___ Records provided ___

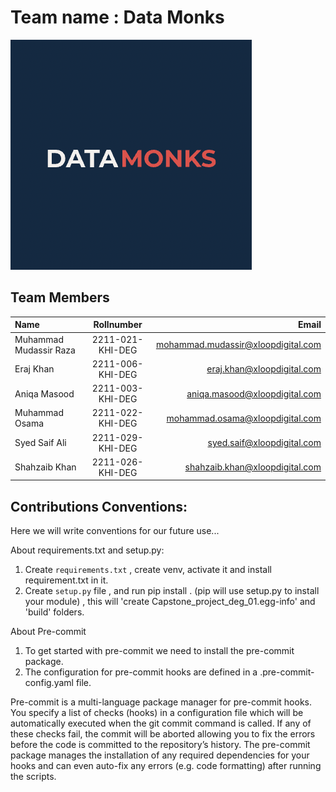 # Team name : Data Monks
![Teams-Logo](team-non-technical-files/logo.png)
## Team Members

 
| Name | Rollnumber | Email|
| :------- | :------------: | ----------: |  
|  Muhammad Mudassir Raza |  2211-021-KHI-DEG      |   mohammad.mudassir@xloopdigital.com       |
|  Eraj Khan |  2211-006-KHI-DEG      |   eraj.khan@xloopdigital.com       |
|  Aniqa Masood |  2211-003-KHI-DEG      |   aniqa.masood@xloopdigital.com       |
|  Muhammad Osama |  2211-022-KHI-DEG      |   mohammad.osama@xloopdigital.com      |\
|  Syed Saif Ali |  2211-029-KHI-DEG      |   syed.saif@xloopdigital.com       |\
| Shahzaib Khan | 2211-026-KHI-DEG | shahzaib.khan@xloopdigital.com


## Contributions Conventions:
Here we will write conventions for our future use...

About requirements.txt and setup.py:
1) Create `requirements.txt` , create venv, activate it and install requirement.txt in it.
2) Create `setup.py` file , and run pip install . (pip will use setup.py to install your module) , this will 'create Capstone_project_deg_01.egg-info' and 'build' folders.

About Pre-commit
1) To get started with pre-commit we need to install the pre-commit package.
2) The configuration for pre-commit hooks are defined in a .pre-commit-config.yaml file.

Pre-commit is a multi-language package manager for pre-commit hooks. You specify a list of checks (hooks) in a configuration file which will be automatically executed when the git commit command is called. If any of these checks fail, the commit will be aborted allowing you to fix the errors before the code is committed to the repository’s history.
The pre-commit package manages the installation of any required dependencies for your hooks and can even auto-fix any errors (e.g. code formatting) after running the scripts.
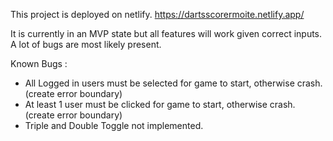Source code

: 

This project is deployed on netlify. https://dartsscorermoite.netlify.app/ 

It is currently in an MVP state but all features will work given correct inputs. 
A lot of bugs are most likely present. 

Known Bugs : 

  - All Logged in users must be selected for game to start, otherwise crash. (create error boundary)
  - At least 1 user must be clicked for game to start, otherwise crash. (create error boundary)
  - Triple and Double Toggle not implemented. 
  

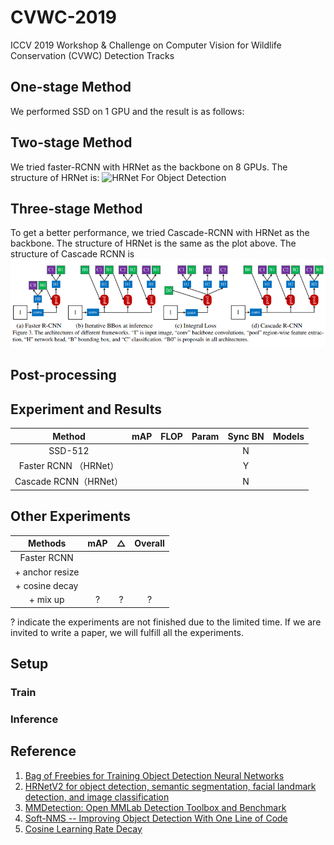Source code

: # CVWC-2019
ICCV 2019 Workshop &amp; Challenge on Computer Vision for Wildlife Conservation (CVWC) Detection Tracks

## One-stage Method
We performed SSD on 1 GPU and the result is as follows:

## Two-stage Method
We tried faster-RCNN with HRNet as the backbone on 8 GPUs. The structure of HRNet is: 
![HRNet For Object Detection](https://github.com/HRNet/HRNet-Object-Detection/blob/master/images/hrnetv2p.png)

## Three-stage Method
To get a better performance, we tried Cascade-RCNN with HRNet as the backbone. The structure of HRNet is the same as the plot above. The structure of Cascade RCNN is
![Cascade RCNN](https://github.com/ElegantLin/CVWC-2019/blob/master/doc/cascade.png)

## Post-processing

## Experiment and Results

|        Method         | mAP  | FLOP | Param | Sync BN | Models |
| :-------------------: | :--: | :--: | :---: | :-----: | :----: |
|        SSD-512        |      |      |       |    N    |        |
| Faster RCNN （HRNet） |      |      |       |    Y    |        |
| Cascade RCNN（HRNet） |      |      |       |    N    |        |

## Other Experiments

|     Methods     | mAP  |  △   | Overall |
| :-------------: | :--: | :--: | :-----: |
|   Faster RCNN   |      |      |         |
| + anchor resize |      |      |         |
| + cosine decay  |      |      |         |
|    + mix up     |  ?   |  ?   |    ?    |

? indicate the experiments are not finished due to the limited time. If we are invited to write a paper, we will fulfill all the experiments.

## Setup

### Train

### Inference

## Reference

1. [Bag of Freebies for Training Object Detection Neural Networks](https://arxiv.org/pdf/1902.04103.pdf)
2. [HRNetV2 for object detection, semantic segmentation, facial landmark detection, and image classification](https://arxiv.org/pdf/1904.04514.pdf)
3. [MMDetection: Open MMLab Detection Toolbox and Benchmark](https://arxiv.org/pdf/1906.07155.pdf)
4. [Soft-NMS -- Improving Object Detection With One Line of Code](https://arxiv.org/pdf/1704.04503.pdf)
5. [Cosine Learning Rate Decay](https://arxiv.org/pdf/1806.01593.pdf)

___

Instructions to follow
What you give back should be exactly the lines of the data above from the line with "About requirements.txt and" through the line with "2) The configuration", both of those included, and nothing more.

Reply to the exercise
About requirements.txt and setup.py:
1) Create `requirements.txt` , create venv, activate it and install requirement.txt in it.
2) Create `setup.py` file , and run pip install . (pip will use setup.py to install your module) , this will 'create Capstone_project_deg_01.egg-info' and 'build' folders.

About Pre-commit
1) To get started with pre-commit we need to install the pre-commit package.
2) The configuration for pre-commit hooks are defined in a .pre-commit-config.yaml file.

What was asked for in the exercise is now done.